You asked about my symptoms since the injury and what has improved and that is a VERY long story that spans over three years and I may not remember it all in this post, but I'll try to answer you as best I can.

The first six months after the accident I was in - I was in such SEVERE pain that I had to lay in a dark room with black-out curtains hung on the windows. The pain was excruciating and not even dilaudid (which is 10x stronger than morphine) would relieve that pain.

My neuro suspected that I had an increase of intracranial pressure caused by the concussion that was causing the pain. If she was right, then a spinal tap should have corrected the issue and it did within about 5 minutes. Unfortunately, they were supposed to measure the pressure inside my skull during the spinal tap but they neglected to - so the speculation she had couldn't be proven definitively.

Anyway, after that, for about 2.5 years, I suffered from various pain that was no where near as bad as the first six months - but was still pretty bad at times and got worse the more I tried to do, confusion, foggy-headedness, slow thinking, trouble thinking things through - like with a simple math equation - I'd lose my place half way through and have to start over or give up, loss of focus, dizziness, inability to build any physical strength or stamina despite countless efforts of exercise, speech issues - such as degraded grammar and articulation and voice issues, memory issues, addle-brainedness - like putting the mild away in the cupboard or putting the dry cereal away in the fridge and other similar things, severe word recall issues - like even very simple words, menstrual symptoms, tinnitus, not ever feeling rested no matter how much sleep I got - no matter how consistent, exercise intolerance - severe trouble moving - even walking up a stair case, temperature intolerance - sometimes shivering in 78 degree weather or burning up in an air-conditioned room - my body temp seems to be especially affected by quick changes in ambient temp, dry skin, think skin, lots of trouble speaking on the phone, some anxiety and weird feelings of guilt for no reason, sometimes depression, not being able to say contractions even if my thinking was in contractions - ie: saying "can not" out loud after thinking "can't", headaches, coordination problems, foreign accent - this was severe during the time of the severe pain and mostly got better with speech therapy after the spinal tap but came back if I was more tired than usual, extreme exhaustion for no good reason, forced to sleep in the middle of the day, comprehension problems, a feeling of loneliness even when surrounded by others, severe boredom, an extreme insatiable thirst and a craving for ice water, muscle spasms all over even in weird places, visual disturbances - like floaters and black spots, severe constipation, and I just remembered emotional lability and lack of self control.

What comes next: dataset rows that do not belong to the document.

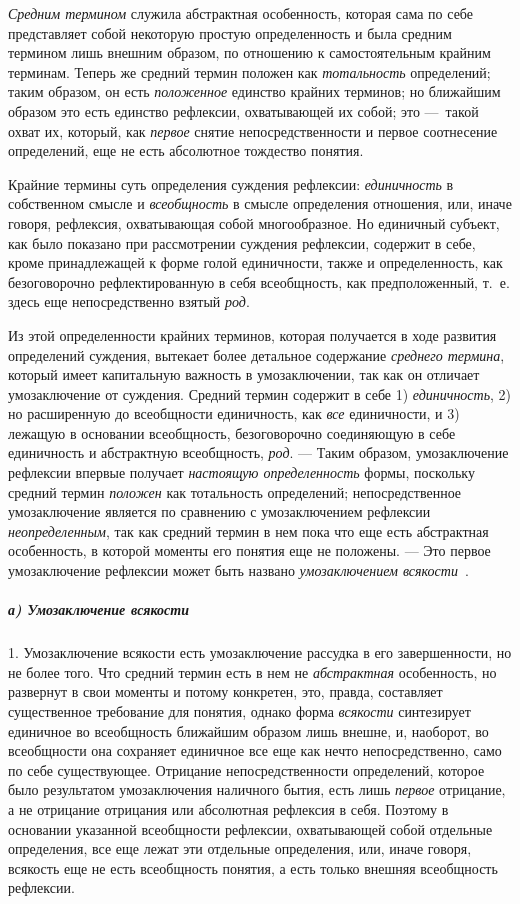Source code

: \documentclass[twoside]{article}
\begin{document}
{{{{{{\em Средним термином}
служила абстрактная особенность, которая сама по себе
представляет собой некоторую простую определенность и была средним термином
лишь внешним образом, по отношению к самостоятельным крайним терминам.
Теперь же средний термин положен как
{\em тотальность}
определений; таким образом, он есть
{\em положенное} единство
крайних терминов; но ближайшим образом это есть единство рефлексии,
охватывающей их собой; это —~такой охват их, который, как
{\em первое} снятие
непосредственности и первое соотнесение определений, еще не есть абсолютное
тождество понятия.

Крайние термины суть определения суждения рефлексии:
{\em единичность} в
собственном смысле и {\em всеобщность}
в смысле определения отношения, или, иначе говоря, рефлексия,
охватывающая собой многообразное. Но единичный субъект, как было показано
при рассмотрении суждения рефлексии, содержит в себе, кроме принадлежащей к
форме голой единичности, также и определенность, как безоговорочно
рефлектированную в себя всеобщность, как предположенный, т.~е. здесь еще
непосредственно взятый {\em род}.

Из этой определенности крайних терминов, которая получается в
ходе развития определений суждения, вытекает более детальное содержание
{\em среднего термина},
который имеет капитальную важность в умозаключении, так как
он отличает умозаключение от суждения. Средний термин содержит в себе 1)
{\em единичность}, 2) но
расширенную до всеобщности единичность, как
{\em все} единичности, и
3) лежащую в основании всеобщность, безоговорочно соединяющую в себе
единичность и абстрактную всеобщность,
{\em род}. — Таким
образом, умозаключение рефлексии впервые получает
{\em настоящую определенность}
формы, поскольку средний термин
{\em положен} как
тотальность определений; непосредственное умозаключение является
по сравнению с умозаключением рефлексии
{\em неопределенным}, так
как средний термин в нем пока что еще есть абстрактная особенность, в
которой моменты его понятия еще не положены. — Это первое
умозаключение рефлексии может быть названо
{\em умозаключением
всякости}~\label{bkm:bm56}.

\subparagraph[а) Умозаключение всякости]{а) Умозаключение всякости}
1. Умозаключение всякости есть умозаключение рассудка в его
завершенности, но не более того. Что средний термин есть в нем не
{\em абстрактная}
особенность, но развернут в свои моменты и потому конкретен,
это, правда, составляет существенное требование для понятия, однако форма
{\em всякости}
синтезирует единичное во всеобщность ближайшим образом лишь
внешне, и, наоборот, во всеобщности она сохраняет единичное все еще как
нечто непосредственно, само по себе существующее. Отрицание
непосредственности определений, которое было результатом умозаключения
наличного бытия, есть лишь {\em первое}
отрицание, а не отрицание отрицания или абсолютная рефлексия
в себя. Поэтому в основании указанной всеобщности рефлексии, охватывающей
собой отдельные определения, все еще лежат эти отдельные определения, или,
иначе говоря, всякость еще не есть всеобщность понятия, а есть только
внешняя всеобщность рефлексии.

}}}}}
\end{document}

These are only some of the symptoms I suffered from and everyone's experience with NED is going to be different.

For the most part, some of these symptoms were improved when I started taking the thyroid meds almost a year ago and then they got much worse when they were increased. But now that I've been taking the GH, all of them have improved and I expect them all to continue to improve until I'm very significantly better and much closer to "my" normal.